Partly because outsiders might not know how to demonstrate proper respect, it was forbidden to give Holy Communion to them—as witness the allegations about the Canadian politician. From the earliest times, it was considered sinful to consume the sacrament in any unworthy manner. According to the Apostle Paul, “whosoever shall eat this bread, and drink this cup of the Lord, unworthily, shall be guilty of the body and blood of the Lord” and “he that eateth and drinketh unworthily, eateth and drinketh damnation to himself, not discerning the Lord’s body.” (1 Corinthians 11. 27, 29). This thought was repeated almost two centuries later by the church father Origen when he warned that Christians who partake unworthily will receive the Lord’s judgment, again as a proposition accepted as a given by all his hearers.

The Didache was a church manual and guide to the Christian life written in the late first century, when some apostles were still living. It limited participation in the Eucharist to people who had been baptized, citing Jesus’ command that we must not give what is holy to the dogs. Half a century or more later, Justin similarly confined Communion to people who believe Christian doctrine, had been baptized, and live as Christ had taught. Another sixty years later Hippolytus’ church manual would also admit to the Eucharist only people that had received Christian baptism. One of his charges against the leadership of a rival denomination within Christianity was that they accepted into membership people rejected by other sects and indiscriminately gave Communion to everybody.

To further safeguard against disrespect of the sacrament and prevent people from eating and drinking unworthily, there were restrictions even on the baptized. In the first century Saint Paul required searching one’s conscience prior to receiving (1 Corinthians 11.28) while the Didache not long afterwards mandated confession of sins. It also required resolution of disputes with other people before participating.
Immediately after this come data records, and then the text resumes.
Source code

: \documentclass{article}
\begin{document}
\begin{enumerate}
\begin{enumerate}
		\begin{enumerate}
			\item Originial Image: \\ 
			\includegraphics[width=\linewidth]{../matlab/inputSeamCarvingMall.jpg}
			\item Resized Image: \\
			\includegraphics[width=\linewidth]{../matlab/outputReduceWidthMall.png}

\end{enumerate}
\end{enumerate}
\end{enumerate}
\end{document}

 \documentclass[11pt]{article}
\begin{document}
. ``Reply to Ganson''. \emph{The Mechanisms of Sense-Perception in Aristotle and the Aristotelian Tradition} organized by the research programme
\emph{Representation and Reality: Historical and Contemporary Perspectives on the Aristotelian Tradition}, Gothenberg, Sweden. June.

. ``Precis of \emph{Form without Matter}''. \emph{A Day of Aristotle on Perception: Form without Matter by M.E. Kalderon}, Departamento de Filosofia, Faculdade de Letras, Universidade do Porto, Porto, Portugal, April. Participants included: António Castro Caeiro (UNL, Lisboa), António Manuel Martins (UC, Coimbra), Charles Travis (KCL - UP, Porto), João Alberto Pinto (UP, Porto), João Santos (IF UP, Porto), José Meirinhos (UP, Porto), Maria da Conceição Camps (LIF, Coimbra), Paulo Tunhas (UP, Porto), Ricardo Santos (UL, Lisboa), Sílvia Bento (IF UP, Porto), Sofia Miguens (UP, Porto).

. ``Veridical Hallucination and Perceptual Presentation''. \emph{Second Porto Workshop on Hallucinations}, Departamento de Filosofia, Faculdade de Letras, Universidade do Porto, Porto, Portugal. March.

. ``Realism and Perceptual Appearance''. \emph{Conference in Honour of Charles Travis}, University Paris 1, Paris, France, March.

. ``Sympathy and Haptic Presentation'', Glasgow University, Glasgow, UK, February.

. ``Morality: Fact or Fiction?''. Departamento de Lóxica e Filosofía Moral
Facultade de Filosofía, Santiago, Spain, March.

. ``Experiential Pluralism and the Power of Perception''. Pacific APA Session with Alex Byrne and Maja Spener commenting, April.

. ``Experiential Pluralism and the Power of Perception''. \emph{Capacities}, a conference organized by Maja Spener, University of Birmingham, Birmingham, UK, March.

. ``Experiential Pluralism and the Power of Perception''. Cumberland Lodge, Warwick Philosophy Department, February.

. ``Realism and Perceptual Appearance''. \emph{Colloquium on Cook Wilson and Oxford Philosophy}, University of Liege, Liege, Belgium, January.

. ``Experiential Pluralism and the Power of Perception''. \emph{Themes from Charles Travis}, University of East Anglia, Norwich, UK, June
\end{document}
Liturgical denominations have always provided further protection by requiring communicants to go to the front of the church and to receive the sacrament only from the hand of a duly authorized minister commissioned for this purpose. In AD 212 Tertullian referred to this procedure as already ancient and universally accepted. The sacrament is not put into trays as among Calvinists and passed along the pews like a collection plate where anyone can serve themselves, even an unbaptized visitor who has never been in church before.

Considering the veneration some churches accord the Eucharistic elements—as witness the protections surrounding them—Christians of all denominations should show great respect for the sacrament and due consideration for the sensitivities and consciences of their hosts when at a Communion service in a church other than their own. __ Dr. Brattston is a retired lawyer residing in Lunenburg, Nova Scotia, Canada, a UNESCO World Heritage Site.

Further reading: Gospel of John 6.48-58 and 1 Corinthians 11.20-36.

The quotation of Origen is from pages 380 and 381 of Origen: Homilies on Genesis and Exodus translated by Ronald E. Heine (Washington, DC: Catholic University of America Press, 1982).